Even more outrageous is the refusal of Gov. Rick Scott and the Legislature to accept federal money to start implementing federal health care reforms. They are sacrificing health care for Floridians to wage a political fight and a legal battle with President Barack Obama. It is unconscionable, and it's up to Washington to ensure health care is affordable and accessible.
Immigration Florida's failure to join the stampede toward harsh anti-immigrant laws like Arizona's is not for lack of effort. Only an impassioned speech by a powerful state senator about the difficulties of hiring farmworkers to work the fields prevented punitive measures from passing the Legislature this spring — and the governor and his allies will be back at it next year. Immigration reform remains a national issue, and Congress and the president should solve it.
This state needs a steady supply of workers for difficult-to- fill jobs in agriculture and tourism, and a rational national immigration policy can create a legal avenue to meet those demands. Florida should celebrate its diversity, and the last thing this state should do is adopt discriminatory practices enabling local police to target people of color and non-English speakers. Illegal immigration is not the state's most pressing problem, but it is easily embraced by pandering lawmakers.

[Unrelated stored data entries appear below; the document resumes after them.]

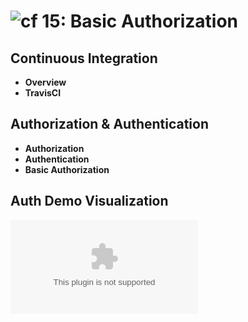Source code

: ![cf](http://i.imgur.com/7v5ASc8.png) 15: Basic Authorization
=====================================

## Continuous Integration
  * **Overview**
  * **TravisCI**

## Authorization & Authentication
  * **Authorization**
  * **Authentication**
  * **Basic Authorization**

## Auth Demo Visualization
  ![visualization](www.url.com)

A balanced national immigration policy offering a fair path to citizenship, a strong guest worker system and streamlined, readily available visas for agricultural work and high-tech jobs would stimulate Florida's economy and create more stable communities. That can only be accomplished by Washington.

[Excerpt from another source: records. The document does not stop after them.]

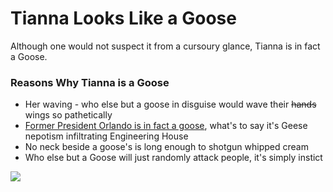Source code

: # Tianna Looks Like a Goose
Although one would not suspect it from a cursoury glance, Tianna is in fact a Goose. 

### Reasons Why Tianna is a Goose
* Her waving - who else but a goose in disguise would wave their ~~hands~~ wings so pathetically 
* [Former President Orlando is in fact a goose](https://orlandolookslikeagoose.com/), what's to say it's Geese nepotism infiltrating Engineering House
* No neck beside a goose's is long enough to shotgun whipped cream
* Who else but a Goose will just randomly attack people, it's simply instict 

![](https://cdn.discordapp.com/attachments/838560590032797707/838560630888726528/image_3.jpg)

Energy The Republicans calling for a state energy policy include a governor who doesn't believe in man-made global warming and a Senate president who wants to keep the door open to offshore drilling. The federal government should establish a nationwide energy policy before Florida heads off in the wrong direction.
Gov. Rick Scott wants to expand renewable energy; that could be good or just a windfall for utilities, depending on the details. He also wants to cut energy conservation efforts by utilities. That rewards power hogs and encourages utilities to build power plants the state might not need and may not be able to afford. Also shortsighted is the governor's apparent interest in building more coal plants. Even the utilities see the folly in that as the nation comes to grips with climate change.
Scott should focus on recovering damages for last year's gulf oil spill, and the Legislature should forget about allowing offshore drilling in state waters that would put Florida's beaches and economy at risk. Energy policy should be national in scope, long-term and rooted in science — not state politics.
Insurance Since the hurricanes of 2004 and 2005, Florida has failed to create a property insurance market that offers affordable, accessible coverage. It has tried regulation and incentives to insurers, and it has pushed the free market. Nothing works, and Floridians cannot pay enough in premiums and taxes to cover billions in damages after the next Big One.
Residents in Alabama, Missouri and elsewhere whose communities have been devastated by tornadoes and floods are learning the same lesson. Congress should create a national catastrophe fund that would spread the risk. It could create a voluntary consortium of states that would combine resources to provide inexpensive reinsurance to private insurers. The fund could build cash reserves and issue bonds to cover damages after major storms.
One way or another, the federal government winds up providing financial aid and assistance after big hurricanes, tornadoes and floods. A national catastrophe fund would recognize that obligation and acknowledge that some storms are too big and expensive for taxpayers and policyholders in one state to handle.